## Work instruction
Identify each line in the records below that contains the word "logs", and copy it.

Provided material: Begin

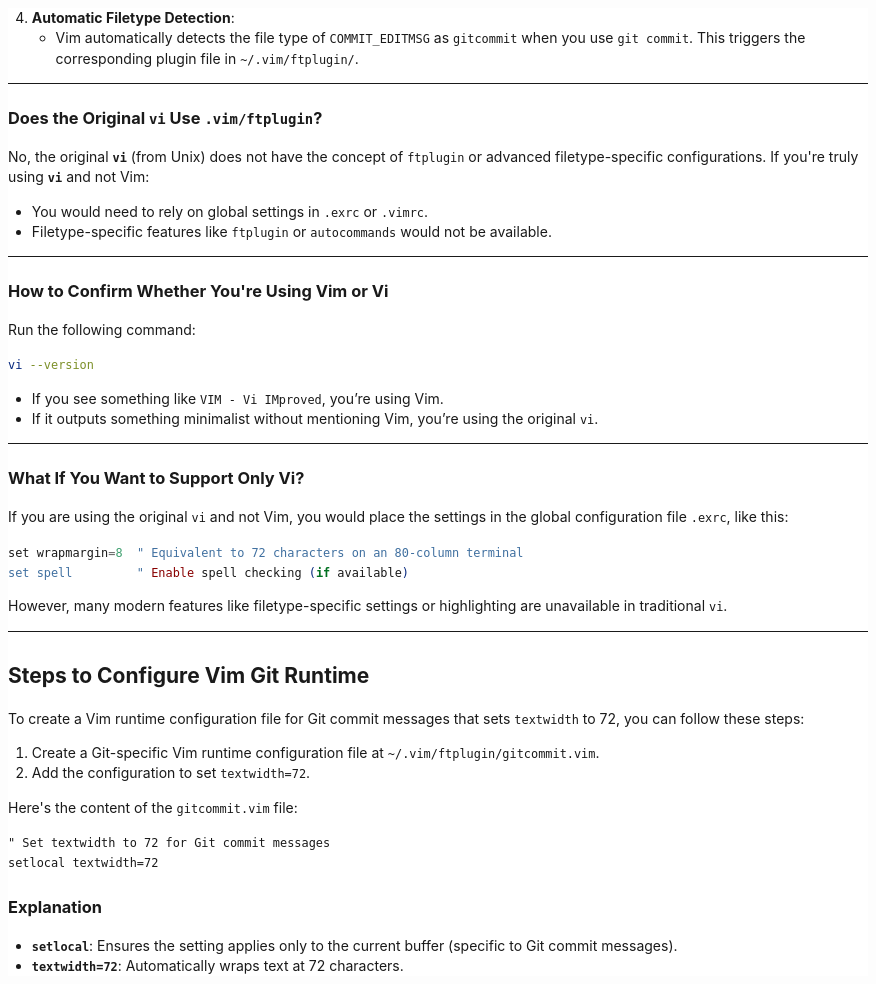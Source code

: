 4. **Automatic Filetype Detection**:
   - Vim automatically detects the file type of `COMMIT_EDITMSG` as `gitcommit` when you use `git commit`. This triggers the corresponding plugin file in `~/.vim/ftplugin/`.

---

### Does the Original `vi` Use `.vim/ftplugin`?
No, the original **`vi`** (from Unix) does not have the concept of `ftplugin` or advanced filetype-specific configurations. If you're truly using **`vi`** and not Vim:
- You would need to rely on global settings in `.exrc` or `.vimrc`.
- Filetype-specific features like `ftplugin` or `autocommands` would not be available.

---

### How to Confirm Whether You're Using Vim or Vi
Run the following command:
```bash
vi --version
```
- If you see something like `VIM - Vi IMproved`, you’re using Vim.
- If it outputs something minimalist without mentioning Vim, you’re using the original `vi`.

---

### What If You Want to Support Only Vi?
If you are using the original `vi` and not Vim, you would place the settings in the global configuration file `.exrc`, like this:
```ex
set wrapmargin=8  " Equivalent to 72 characters on an 80-column terminal
set spell         " Enable spell checking (if available)
```
However, many modern features like filetype-specific settings or highlighting are unavailable in traditional `vi`.

---

## Steps to Configure Vim Git Runtime ##
To create a Vim runtime configuration file for Git commit messages that sets `textwidth` to 72, you can follow these steps:

1. Create a Git-specific Vim runtime configuration file at `~/.vim/ftplugin/gitcommit.vim`.
2. Add the configuration to set `textwidth=72`.

Here's the content of the `gitcommit.vim` file:

```vim
" Set textwidth to 72 for Git commit messages
setlocal textwidth=72
```

### Explanation

- **`setlocal`**: Ensures the setting applies only to the current buffer (specific to Git commit messages).
- **`textwidth=72`**: Automatically wraps text at 72 characters.

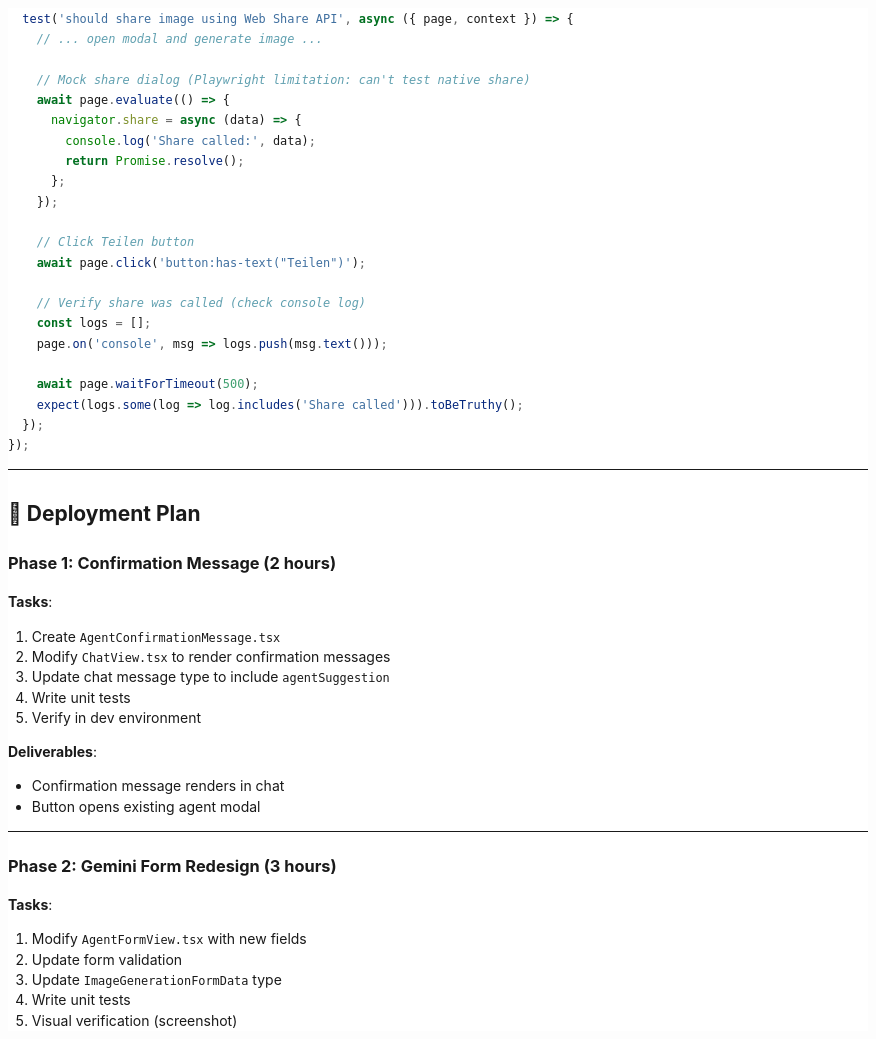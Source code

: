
 ```typescript
  test('should share image using Web Share API', async ({ page, context }) => {
    // ... open modal and generate image ...

    // Mock share dialog (Playwright limitation: can't test native share)
    await page.evaluate(() => {
      navigator.share = async (data) => {
        console.log('Share called:', data);
        return Promise.resolve();
      };
    });

    // Click Teilen button
    await page.click('button:has-text("Teilen")');

    // Verify share was called (check console log)
    const logs = [];
    page.on('console', msg => logs.push(msg.text()));

    await page.waitForTimeout(500);
    expect(logs.some(log => log.includes('Share called'))).toBeTruthy();
  });
});
```

---

## 🚀 Deployment Plan

### Phase 1: Confirmation Message (2 hours)

**Tasks**:
1. Create `AgentConfirmationMessage.tsx`
2. Modify `ChatView.tsx` to render confirmation messages
3. Update chat message type to include `agentSuggestion`
4. Write unit tests
5. Verify in dev environment

**Deliverables**:
- Confirmation message renders in chat
- Button opens existing agent modal

---

### Phase 2: Gemini Form Redesign (3 hours)

**Tasks**:
1. Modify `AgentFormView.tsx` with new fields
2. Update form validation
3. Update `ImageGenerationFormData` type
4. Write unit tests
5. Visual verification (screenshot)
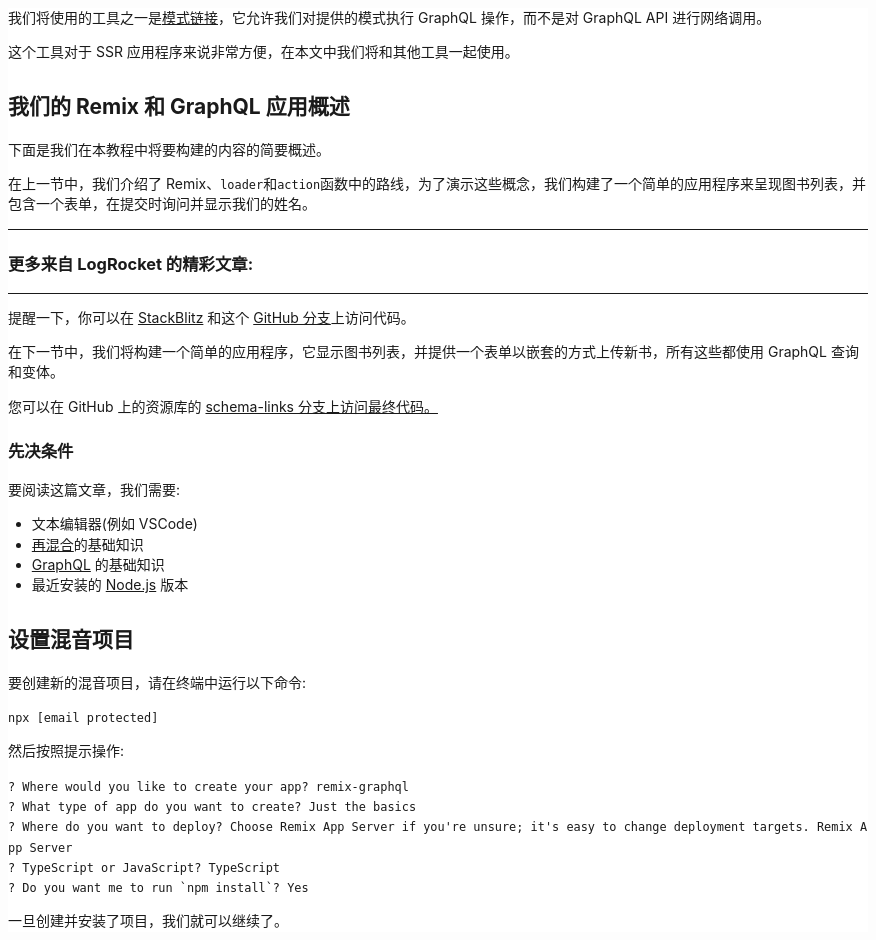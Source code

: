 我们将使用的工具之一是[模式链接](https://www.apollographql.com/docs/react/api/link/apollo-link-schema/)，它允许我们对提供的模式执行 GraphQL 操作，而不是对 GraphQL API 进行网络调用。

这个工具对于 SSR 应用程序来说非常方便，在本文中我们将和其他工具一起使用。

## 我们的 Remix 和 GraphQL 应用概述

下面是我们在本教程中将要构建的内容的简要概述。

在上一节中，我们介绍了 Remix、`loader`和`action`函数中的路线，为了演示这些概念，我们构建了一个简单的应用程序来呈现图书列表，并包含一个表单，在提交时询问并显示我们的姓名。

* * *

### 更多来自 LogRocket 的精彩文章:

* * *

提醒一下，你可以在 [StackBlitz](https://stackblitz.com/edit/node-kd1jcm?file=app/routes/index.tsx) 和这个 [GitHub 分支](https://github.com/miracleonyenma/remix-demo/tree/actions)上访问代码。

在下一节中，我们将构建一个简单的应用程序，它显示图书列表，并提供一个表单以嵌套的方式上传新书，所有这些都使用 GraphQL 查询和变体。

您可以在 GitHub 上的资源库的 [schema-links 分支上访问最终代码。](https://github.com/miracleonyenma/remix-demo/tree/schema-links)

### 先决条件

要阅读这篇文章，我们需要:

*   文本编辑器(例如 VSCode)
*   [再混合](https://remix.run/)的基础知识
*   [GraphQL](https://graphql.org/) 的基础知识
*   最近安装的 [Node.js](https://nodejs.org/en/) 版本

## 设置混音项目

要创建新的混音项目，请在终端中运行以下命令:

```
npx [email protected]

```

然后按照提示操作:

```
? Where would you like to create your app? remix-graphql
? What type of app do you want to create? Just the basics
? Where do you want to deploy? Choose Remix App Server if you're unsure; it's easy to change deployment targets. Remix App Server
? TypeScript or JavaScript? TypeScript
? Do you want me to run `npm install`? Yes

```

一旦创建并安装了项目，我们就可以继续了。
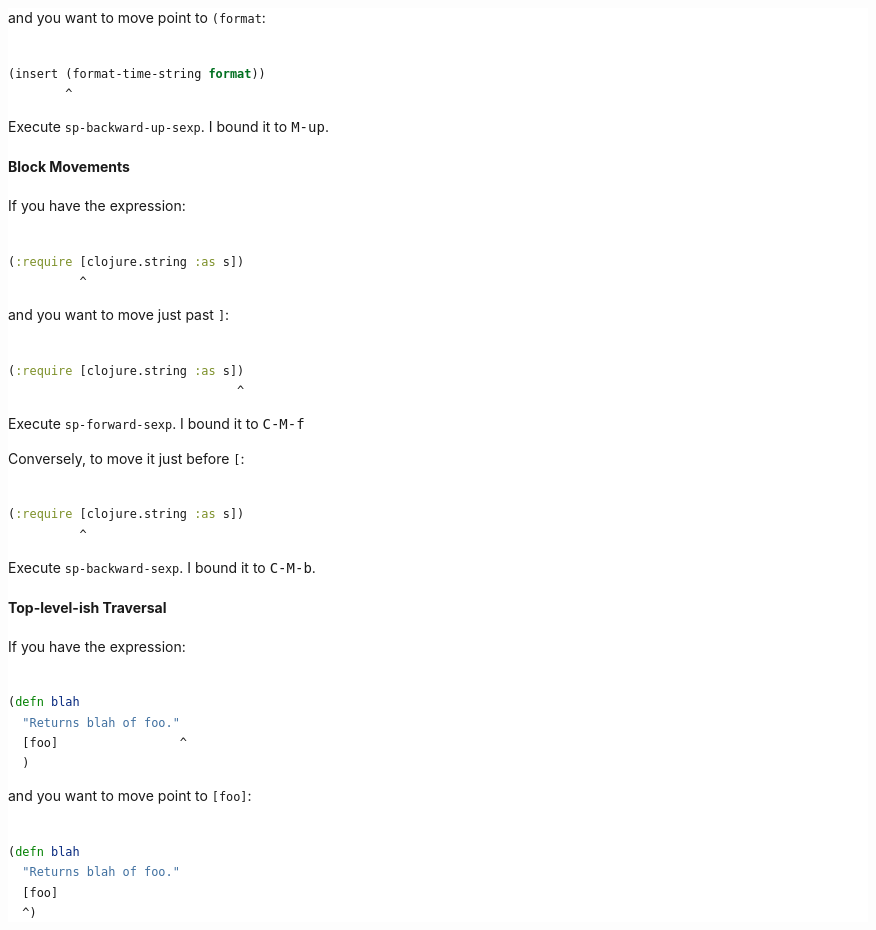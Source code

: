 and you want to move point to `(format`:

```lisp

(insert (format-time-string format))
        ^
```

Execute `sp-backward-up-sexp`. I bound it to <kbd>M-up</kbd>.


#### Block Movements

If you have the expression:

```clojure

(:require [clojure.string :as s])
          ^
```

and you want to move just past `]`:

```clojure

(:require [clojure.string :as s])
                                ^
```

Execute `sp-forward-sexp`. I bound it to <kbd>C-M-f</kbd>

Conversely, to move it just before `[`:

```clojure

(:require [clojure.string :as s])
          ^
```

Execute `sp-backward-sexp`. I bound it to <kbd>C-M-b</kbd>.


#### Top-level-ish Traversal

If you have the expression:

```clojure

(defn blah
  "Returns blah of foo."
  [foo]                 ^
  )

```

and you want to move point to `[foo]`:

```clojure

(defn blah
  "Returns blah of foo."
  [foo]
  ^)

```
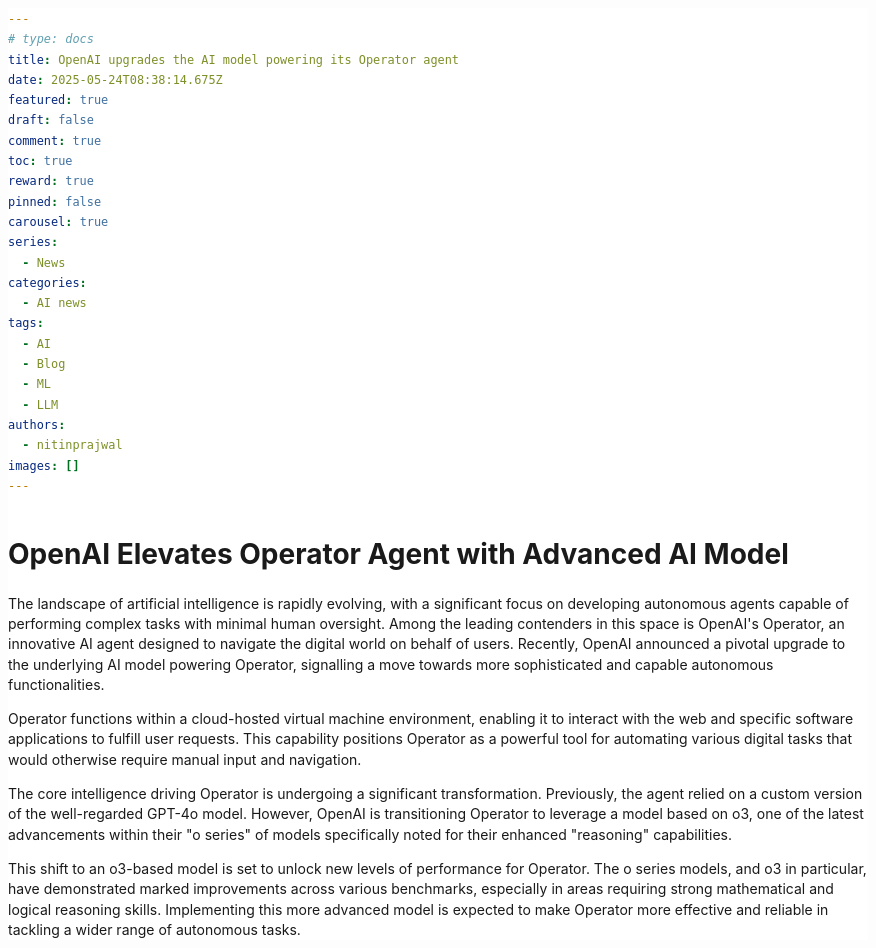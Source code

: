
 ```yaml
---
# type: docs
title: OpenAI upgrades the AI model powering its Operator agent 
date: 2025-05-24T08:38:14.675Z
featured: true
draft: false
comment: true
toc: true
reward: true
pinned: false
carousel: true
series:
  - News
categories:
  - AI news
tags:
  - AI
  - Blog
  - ML
  - LLM
authors:
  - nitinprajwal
images: []
---
```



# OpenAI Elevates Operator Agent with Advanced AI Model

The landscape of artificial intelligence is rapidly evolving, with a significant focus on developing autonomous agents capable of performing complex tasks with minimal human oversight. Among the leading contenders in this space is OpenAI's Operator, an innovative AI agent designed to navigate the digital world on behalf of users. Recently, OpenAI announced a pivotal upgrade to the underlying AI model powering Operator, signalling a move towards more sophisticated and capable autonomous functionalities.

Operator functions within a cloud-hosted virtual machine environment, enabling it to interact with the web and specific software applications to fulfill user requests. This capability positions Operator as a powerful tool for automating various digital tasks that would otherwise require manual input and navigation.

The core intelligence driving Operator is undergoing a significant transformation. Previously, the agent relied on a custom version of the well-regarded GPT-4o model. However, OpenAI is transitioning Operator to leverage a model based on o3, one of the latest advancements within their "o series" of models specifically noted for their enhanced "reasoning" capabilities.

This shift to an o3-based model is set to unlock new levels of performance for Operator. The o series models, and o3 in particular, have demonstrated marked improvements across various benchmarks, especially in areas requiring strong mathematical and logical reasoning skills. Implementing this more advanced model is expected to make Operator more effective and reliable in tackling a wider range of autonomous tasks.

Provided material: End

## Task response
    const logs = [];
    page.on('console', msg => logs.push(msg.text()));
    expect(logs.some(log => log.includes('Share called'))).toBeTruthy();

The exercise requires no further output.